How Paul Ryan Will De-Cuck Himself
October 27, 2016

There's a lot of talk right now about Paul Ryan's future in the wake of a likely Donald Trump defeat and loses for House and Senate Republicans. In The New York Times, Jeremy Peters and Maggie Haberman report:

Some in the deeply factionalized Republican Party, including Mr. Trump and some of his senior aides, are already fanning the flames for a revolt against the House speaker, Representative Paul D. Ryan of Wisconsin, once Congress reconvenes after the election....

Mr. Trump’s campaign chairman, Stephen K. Bannon, the provocative chairman of Breitbart News, made Mr. Ryan a frequent target of its coverage while he ran the website and is said to be particularly intent on forcing Mr. Ryan out....

“There’s a huge chunk of people who want to see a fight taken to D.C.,” said Representative Dave Brat, Republican of Virginia and a member of the House Freedom Caucus, which has pressed Mr. Ryan on several issues since he became speaker last year. Mr. Brat said many conservatives remained perplexed as to why Mr. Ryan and Republican leaders would choose to criticize Mr. Trump rather than focus their energy on Mrs. Clinton.

“Leadership comes and smacks our guy?” Mr. Brat said. “That’s where you’re going to put down a marker? Really? And the American people are just scratching their head saying, ‘Really? That’s rich.’”

This is part of a general sense among some observers that the GOP is going to be one big circular firing squad. Here's The Washington Post's Greg Sargent:

... the battle lines will roughly divide between GOP leaders, party strategists, and establishment figures who are urging one set of lessons to be drawn from the defeat (that the party needs to make peace with cultural and demographic change), and Trump supporters who are urging that a very different set of lessons be drawn (that the party must embrace Trump’s species of ethno-nationalism and xenophobic, America First populism). As one congressional expert puts it: “I expect civil war within the GOP after November 8th, as party elites inside and outside of Congress jockey to assign blame and claim the GOP mantle going forward.”

Will Republicans tear one another apart? Will Trumpites vow never to vote for members of the hated GOP establishment?

Oh, I wish -- but Dave Weigel's story today in the Post suggests to me that Trumpites and Trump skeptics will probably kiss and make up soon, united around their new shared goal: destroying Hillary Clinton by any means necessary.

Jason Chaffetz, the Utah congressman wrapping up his first term atop the powerful House Oversight Committee, unendorsed Donald Trump weeks ago. That freed him up to prepare for something else: spending years, come January, probing the record of a President Hillary Clinton.

“It’s a target-rich environment,” the Republican said in an interview in Salt Lake City’s suburbs. “Even before we get to Day One, we’ve got two years’ worth of material already lined up. She has four years of history at the State Department, and it ain’t good.”

If Republicans retain control of the House, something that GOP-friendly maps make possible even in the event of a Trump loss, Clinton will become the first president since George H.W. Bush to immediately face a House Oversight Committee controlled by the opposition party....

And the Oversight Committee may not be the only House panel ready for partisan battle.
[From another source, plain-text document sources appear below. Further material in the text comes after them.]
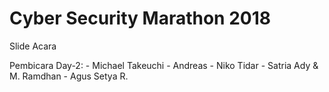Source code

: # Cyber Security Marathon 2018
Slide Acara

Pembicara Day-2: 
    - Michael Takeuchi
    - Andreas 
    - Niko Tidar
    - Satria Ady & M. Ramdhan
    - Agus Setya R.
While the Select Committee on Benghazi appears to have finished its work, Rep. Jim Jordan (R-Ohio), a committee member who says Clinton might have perjured herself on questions about her email, said recently that he wants the committee to continue.
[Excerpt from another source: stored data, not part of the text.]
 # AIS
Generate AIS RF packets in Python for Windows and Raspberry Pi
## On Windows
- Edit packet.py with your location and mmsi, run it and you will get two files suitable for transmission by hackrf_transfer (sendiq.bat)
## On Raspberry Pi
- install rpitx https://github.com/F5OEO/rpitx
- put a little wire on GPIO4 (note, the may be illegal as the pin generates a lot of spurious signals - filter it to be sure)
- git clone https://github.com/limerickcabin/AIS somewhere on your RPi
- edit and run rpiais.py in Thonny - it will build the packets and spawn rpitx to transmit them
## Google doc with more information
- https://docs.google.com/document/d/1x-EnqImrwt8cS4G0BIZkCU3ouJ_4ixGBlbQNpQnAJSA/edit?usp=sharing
And guess who's fully on board:

“The rigorous oversight conducted by House Republicans has already brought to light troubling developments in the [Hillary] Clinton email scandal,” the office of House Speaker Paul D. Ryan (R-Wis.) said in a statement to The Washington Post. “The speaker supports [Oversight’s] investigative efforts following where the evidence leads, especially where it shows the need for changes in the law.”

(The "changes to the law" but is just Ryan's way of pretending to be high-minded about this. The rest is what he really meant.)

Assuming he isn't quickly defenestrated, Ryan and the rest of the GOP establishment are just going to go all in on a campaign of multiple Clinton investigations and relentless obstructionism. (I know, I know: And this is different from the current Congress how exactly?) The long-term danger for the establishment is that Trump voters might consider Ryan et al. to be failures if the new president isn't literally in prison by the time of the 2018 midterms. In the short term, however, he and the rest of the Republicans in the House will seem, to the Trumpers, to be the only force holding off the Apocalypse.

So expect the worst from congressional Republicans. They're going to go along with scorched earth during the early days of the Clinton presidency the same way they went along with endorsing the scorched-earth candidacy of Donald Trump after he won the nomination. Call their value system "personal survival over country."